TASK ITEM »
The expected output is every line below, reproduced exactly.

Saved entries »
··········
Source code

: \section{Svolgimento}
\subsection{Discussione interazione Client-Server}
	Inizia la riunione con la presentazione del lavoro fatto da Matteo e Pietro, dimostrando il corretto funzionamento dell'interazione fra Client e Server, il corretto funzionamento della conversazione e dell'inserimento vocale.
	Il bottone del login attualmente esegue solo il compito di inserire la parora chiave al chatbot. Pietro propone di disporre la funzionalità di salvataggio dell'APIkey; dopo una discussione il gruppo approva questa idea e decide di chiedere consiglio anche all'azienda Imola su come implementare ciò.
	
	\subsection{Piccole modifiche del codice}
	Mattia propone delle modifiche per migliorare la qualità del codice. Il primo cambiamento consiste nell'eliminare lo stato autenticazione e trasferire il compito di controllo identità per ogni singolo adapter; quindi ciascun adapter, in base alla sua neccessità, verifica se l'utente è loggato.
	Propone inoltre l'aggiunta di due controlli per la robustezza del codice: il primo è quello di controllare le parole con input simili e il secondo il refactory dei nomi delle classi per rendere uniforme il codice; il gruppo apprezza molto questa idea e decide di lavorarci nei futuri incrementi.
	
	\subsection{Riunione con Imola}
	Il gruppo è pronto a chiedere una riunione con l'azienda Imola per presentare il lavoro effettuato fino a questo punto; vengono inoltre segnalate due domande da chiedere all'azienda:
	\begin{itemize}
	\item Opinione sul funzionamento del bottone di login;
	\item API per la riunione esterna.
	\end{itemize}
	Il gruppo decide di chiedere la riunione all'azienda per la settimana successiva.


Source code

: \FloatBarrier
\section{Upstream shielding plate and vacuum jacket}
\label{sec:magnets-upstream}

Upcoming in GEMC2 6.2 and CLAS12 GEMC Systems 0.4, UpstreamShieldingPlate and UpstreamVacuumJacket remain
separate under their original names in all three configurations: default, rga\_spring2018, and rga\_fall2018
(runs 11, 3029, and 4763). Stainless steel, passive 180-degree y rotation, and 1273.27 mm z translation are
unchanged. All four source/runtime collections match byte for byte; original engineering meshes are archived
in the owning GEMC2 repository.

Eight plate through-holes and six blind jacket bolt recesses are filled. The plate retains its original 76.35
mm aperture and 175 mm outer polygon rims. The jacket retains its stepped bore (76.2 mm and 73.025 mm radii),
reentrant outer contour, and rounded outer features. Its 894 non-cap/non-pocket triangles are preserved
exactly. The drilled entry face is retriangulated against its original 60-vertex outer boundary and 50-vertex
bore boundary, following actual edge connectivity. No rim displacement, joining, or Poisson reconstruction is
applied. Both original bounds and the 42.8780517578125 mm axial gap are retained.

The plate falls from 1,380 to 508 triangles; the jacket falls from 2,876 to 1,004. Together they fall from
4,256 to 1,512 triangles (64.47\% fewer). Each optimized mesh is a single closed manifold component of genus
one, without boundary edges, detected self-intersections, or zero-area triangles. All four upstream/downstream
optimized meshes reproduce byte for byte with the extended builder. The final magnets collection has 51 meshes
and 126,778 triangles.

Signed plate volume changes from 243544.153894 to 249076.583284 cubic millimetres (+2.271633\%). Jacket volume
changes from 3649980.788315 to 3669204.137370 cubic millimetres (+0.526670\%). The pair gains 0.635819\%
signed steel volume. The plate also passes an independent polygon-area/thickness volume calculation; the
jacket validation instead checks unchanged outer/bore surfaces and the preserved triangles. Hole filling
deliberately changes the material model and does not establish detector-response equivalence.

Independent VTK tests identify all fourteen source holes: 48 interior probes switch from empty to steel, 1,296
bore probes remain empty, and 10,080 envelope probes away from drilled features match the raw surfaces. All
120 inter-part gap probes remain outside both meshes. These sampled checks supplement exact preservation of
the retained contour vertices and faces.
··········
REPLY TO THE EXERCISE »
Source code

: \section{Svolgimento}
\subsection{Discussione interazione Client-Server}
	Inizia la riunione con la presentazione del lavoro fatto da Matteo e Pietro, dimostrando il corretto funzionamento dell'interazione fra Client e Server, il corretto funzionamento della conversazione e dell'inserimento vocale.
	Il bottone del login attualmente esegue solo il compito di inserire la parora chiave al chatbot. Pietro propone di disporre la funzionalità di salvataggio dell'APIkey; dopo una discussione il gruppo approva questa idea e decide di chiedere consiglio anche all'azienda Imola su come implementare ciò.
	
	\subsection{Piccole modifiche del codice}
	Mattia propone delle modifiche per migliorare la qualità del codice. Il primo cambiamento consiste nell'eliminare lo stato autenticazione e trasferire il compito di controllo identità per ogni singolo adapter; quindi ciascun adapter, in base alla sua neccessità, verifica se l'utente è loggato.
	Propone inoltre l'aggiunta di due controlli per la robustezza del codice: il primo è quello di controllare le parole con input simili e il secondo il refactory dei nomi delle classi per rendere uniforme il codice; il gruppo apprezza molto questa idea e decide di lavorarci nei futuri incrementi.
	
	\subsection{Riunione con Imola}
	Il gruppo è pronto a chiedere una riunione con l'azienda Imola per presentare il lavoro effettuato fino a questo punto; vengono inoltre segnalate due domande da chiedere all'azienda:
	\begin{itemize}
	\item Opinione sul funzionamento del bottone di login;
	\item API per la riunione esterna.
	\end{itemize}
	Il gruppo decide di chiedere la riunione all'azienda per la settimana successiva.


Source code

: \FloatBarrier
\section{Upstream shielding plate and vacuum jacket}
\label{sec:magnets-upstream}

Upcoming in GEMC2 6.2 and CLAS12 GEMC Systems 0.4, UpstreamShieldingPlate and UpstreamVacuumJacket remain
separate under their original names in all three configurations: default, rga\_spring2018, and rga\_fall2018
(runs 11, 3029, and 4763). Stainless steel, passive 180-degree y rotation, and 1273.27 mm z translation are
unchanged. All four source/runtime collections match byte for byte; original engineering meshes are archived
in the owning GEMC2 repository.

Eight plate through-holes and six blind jacket bolt recesses are filled. The plate retains its original 76.35
mm aperture and 175 mm outer polygon rims. The jacket retains its stepped bore (76.2 mm and 73.025 mm radii),
reentrant outer contour, and rounded outer features. Its 894 non-cap/non-pocket triangles are preserved
exactly. The drilled entry face is retriangulated against its original 60-vertex outer boundary and 50-vertex
bore boundary, following actual edge connectivity. No rim displacement, joining, or Poisson reconstruction is
applied. Both original bounds and the 42.8780517578125 mm axial gap are retained.

The plate falls from 1,380 to 508 triangles; the jacket falls from 2,876 to 1,004. Together they fall from
4,256 to 1,512 triangles (64.47\% fewer). Each optimized mesh is a single closed manifold component of genus
one, without boundary edges, detected self-intersections, or zero-area triangles. All four upstream/downstream
optimized meshes reproduce byte for byte with the extended builder. The final magnets collection has 51 meshes
and 126,778 triangles.

Signed plate volume changes from 243544.153894 to 249076.583284 cubic millimetres (+2.271633\%). Jacket volume
changes from 3649980.788315 to 3669204.137370 cubic millimetres (+0.526670\%). The pair gains 0.635819\%
signed steel volume. The plate also passes an independent polygon-area/thickness volume calculation; the
jacket validation instead checks unchanged outer/bore surfaces and the preserved triangles. Hole filling
deliberately changes the material model and does not establish detector-response equivalence.

Independent VTK tests identify all fourteen source holes: 48 interior probes switch from empty to steel, 1,296
bore probes remain empty, and 10,080 envelope probes away from drilled features match the raw surfaces. All
120 inter-part gap probes remain outside both meshes. These sampled checks supplement exact preservation of
the retained contour vertices and faces.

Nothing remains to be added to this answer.